Problem to work on —
Look through the material below and count the lines with the string "Framework". Report only the count.

Records for the task —
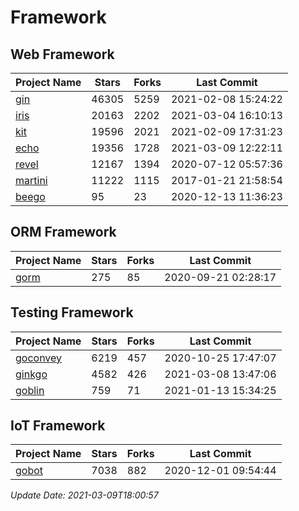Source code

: # Framework

## Web Framework
| Project Name | Stars | Forks | Last Commit |
| ------------ | ----- | ----- | ----------- |
| [gin](https://github.com/gin-gonic/gin) | 46305 | 5259 | 2021-02-08 15:24:22 |
| [iris](https://github.com/kataras/iris) | 20163 | 2202 | 2021-03-04 16:10:13 |
| [kit](https://github.com/go-kit/kit) | 19596 | 2021 | 2021-02-09 17:31:23 |
| [echo](https://github.com/labstack/echo) | 19356 | 1728 | 2021-03-09 12:22:11 |
| [revel](https://github.com/revel/revel) | 12167 | 1394 | 2020-07-12 05:57:36 |
| [martini](https://github.com/go-martini/martini) | 11222 | 1115 | 2017-01-21 21:58:54 |
| [beego](https://github.com/astaxie/beego) | 95 | 23 | 2020-12-13 11:36:23 |

## ORM Framework
| Project Name | Stars | Forks | Last Commit |
| ------------ | ----- | ----- | ----------- |
| [gorm](https://github.com/jinzhu/gorm) | 275 | 85 | 2020-09-21 02:28:17 |

## Testing Framework
| Project Name | Stars | Forks | Last Commit |
| ------------ | ----- | ----- | ----------- |
| [goconvey](https://github.com/smartystreets/goconvey) | 6219 | 457 | 2020-10-25 17:47:07 |
| [ginkgo](https://github.com/onsi/ginkgo) | 4582 | 426 | 2021-03-08 13:47:06 |
| [goblin](https://github.com/franela/goblin) | 759 | 71 | 2021-01-13 15:34:25 |

## IoT Framework
| Project Name | Stars | Forks | Last Commit |
| ------------ | ----- | ----- | ----------- |
| [gobot](https://github.com/hybridgroup/gobot) | 7038 | 882 | 2020-12-01 09:54:44 |

*Update Date: 2021-03-09T18:00:57*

Response area —
5